🛰️ Next week we will be speaking at the European Space Agency – ESA #LPS Living Planet Symposium in Bonn. 🛰️
Our remote sensing expert Rens Masselink will present examples of agriculture monitoring in the palm oil and cocoa sectors, while our CEO Niels Wielaard will participate in the debate on Supply Chain Due Diligence, together with Zoltan Szantoi and Anna Burzykowska from European Space Agency – ESA, Luca Brunello and Maria Teresa Pisani from United Nations Economic Commission for Europe, Marieke de Ruyter de Wildt from The New Fork and Benjamin Wielgosz from Olam.
Global consumption of natural resources accelerates with increasing number of ecosystems requiring dedicated policy tools to curb unsustainable practices such as deforestation and forest degradation driven by the expansion of agricultural land used to produce specific commodities, namely cattle, cocoa, coffee, palm oil, soya and wood.
The novel initiatives and legislations such as European Sustainable Products Initiative and a forthcoming Directive on Sustainable Corporate Governance are meant to stimulate industrial transformation to green economy as well as empower the consumers to verify environmental claims regarding different products and their footprint measurement methods.
However the lack of reliable information on sustainability along industrial value chains is a major obstacle in delivering Green Deal and EU sustainability objectives.
Join this LPS22 “Deep Dive” session with representatives of food industry, United Nations, blockchain solutions developers and EO value adding to understand what steps they are taking to facilitate greener, more transparent and more sustainable supply chains and how to better utilise Earth Observation, emerging disruptive technologies and Big Data sources to reach EU green digital innovation objectives.
Expansion of agricultural areas is the largest contributor to deforestation worldwide. This is especially the case in the tropics where large swaths of forest are cleared for soy, palm oil, cocoa and other soft commodities.
Consumer goods manufacturers are incentivized to decrease deforestation within their supply chains by public pressure and campaigning NGOs.
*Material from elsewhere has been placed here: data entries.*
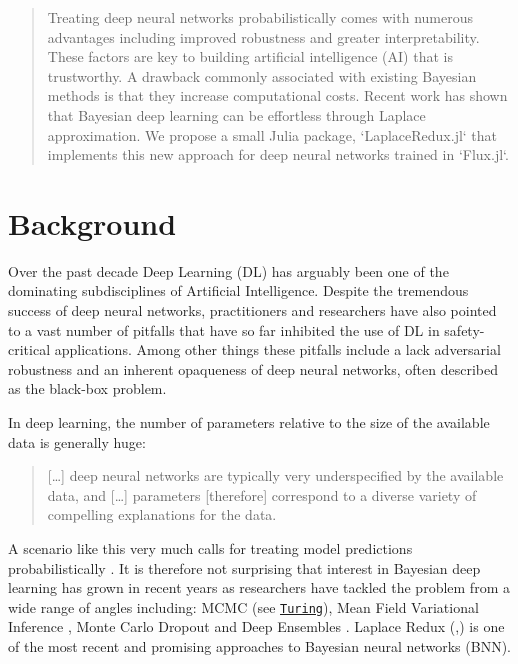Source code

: \documentclass{juliacon}
\begin{document}


\maketitle

\begin{abstract}

Treating deep neural networks probabilistically comes with numerous advantages including improved robustness and greater interpretability. These factors are key to building artificial intelligence (AI) that is trustworthy. A drawback commonly associated with existing Bayesian methods is that they increase computational costs. Recent work has shown that Bayesian deep learning can be effortless through Laplace approximation. We propose a small Julia package, `LaplaceRedux.jl` that implements this new approach for deep neural networks trained in `Flux.jl`.

\end{abstract}

\hypertarget{sec-intro}{%
\section{Background}\label{sec-intro}}

Over the past decade Deep Learning (DL) has arguably been one of the
dominating subdisciplines of Artificial Intelligence. Despite the
tremendous success of deep neural networks, practitioners and
researchers have also pointed to a vast number of pitfalls that have so
far inhibited the use of DL in safety-critical applications. Among other
things these pitfalls include a lack adversarial robustness
\cite{goodfellow2014explaining} and an inherent opaqueness of deep
neural networks, often described as the black-box problem.

In deep learning, the number of parameters relative to the size of the
available data is generally huge:

\begin{quote}
{[}\ldots{]} deep neural networks are typically very underspecified by
the available data, and {[}\ldots{]} parameters {[}therefore{]}
correspond to a diverse variety of compelling explanations for the data.
\cite{wilson2020case}
\end{quote}

A scenario like this very much calls for treating model predictions
probabilistically \cite{wilson2020case}. It is therefore not surprising
that interest in Bayesian deep learning has grown in recent years as
researchers have tackled the problem from a wide range of angles
including: MCMC (see
\href{https://turing.ml/dev/tutorials/03-bayesian-neural-network/}{\texttt{Turing}}),
Mean Field Variational Inference \cite{blundell2015weight}, Monte Carlo
Dropout \cite{gal2016dropout} and Deep Ensembles
\cite{lakshminarayanan2016simple}. Laplace Redux
(\cite{immer2020improving},\cite{daxberger2021laplace}) is one of the
most recent and promising approaches to Bayesian neural networks (BNN).
\end{document}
More recently, new legislation from e.g. the European Union obliges companies to stop sourcing from areas where deforestation has happened since a specified cut-off date.
In order for these companies to stop deforestation within their supply chains, two key pieces of information are required. First, companies need to know in detail their full supply chain, including all growers as well any potential traders in between. Second, they need to know if any (recent) deforestation is linked to any of the growers they source from. Both prerequisites represent a challenge for the vast majority of manufacturers.
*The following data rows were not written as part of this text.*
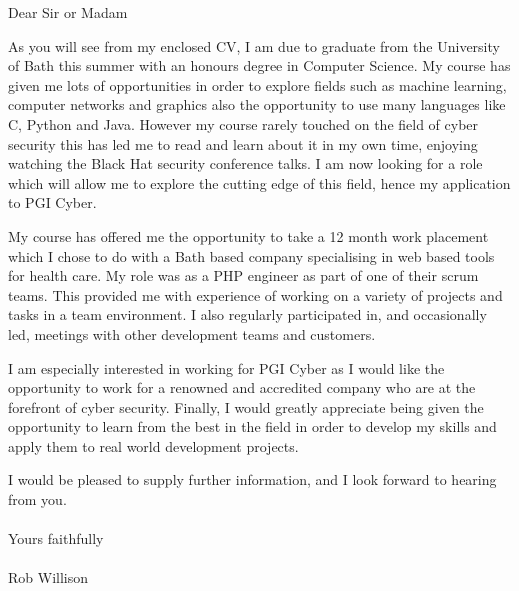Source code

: \documentclass{letter}
\begin{document}
\begin{letter}{}
\vspace*{-10\baselineskip}
\fontsize{12pt}{14pt}\selectfont
\opening{Dear Sir or Madam}

As you will see from my enclosed CV, I am due to graduate from the University of Bath
this summer with an honours degree in Computer Science. My course has given me lots of
opportunities in order to explore fields such as machine learning, computer networks and graphics
also the opportunity to use many languages like C, Python and Java. However my course rarely touched on the field
of cyber security this has led me to read and learn about it in my own time, enjoying watching the Black Hat
security conference talks. I am now looking for a role which will allow me to explore the
cutting edge of this field, hence my application to PGI Cyber.

My course has offered me the opportunity to take a 12 month work placement which I chose to do
with a Bath based company specialising in web based tools for health care. My role was
as a PHP engineer as part of one of their scrum teams. This provided me with experience of working on a variety of
projects and tasks in a team environment. I also regularly participated in, and occasionally led,
meetings with other development teams and customers.

I am especially interested in working for PGI Cyber as I would like the opportunity to work for
a renowned and accredited company who are at the forefront of cyber security.
Finally, I would greatly appreciate being given the opportunity to learn from the best in the field in order to
develop my skills and apply them to real world development projects.

I would be pleased to supply further information, and I look forward to hearing from you.
\\~\\
Yours faithfully
\\~\\
Rob Willison

\end{letter}
\end{document}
While the latter problem has become increasingly manageable, due to recent advances in available satellite imagery, open source algorithms and cloud computing, knowledge of the full supply chain remains a complex problem. For many commodities, actual links between farms, production facilities and, ultimately, the consumer goods manufacturer’s products are unknown. In many cases, only the sourcing regions are known. This is a critical issue, since companies are now faced with possible sanctions if they cannot prove that their commodities are sourced from deforestation-free areas.
To address these challenges, at Satelligence we developed a combination of methods where we look at a combination of open data, multi-sensor satellite data, machine learning and auxiliary data to construct complete overviews of companies’ supply chains. These supply chains include smallholder areas for commodities such as palm oil and cocoa.
We will present some of the methods that we use to construct these supply chain overviews, and their related deforestation, and we will demonstrate how we scale these methods to the entire globe.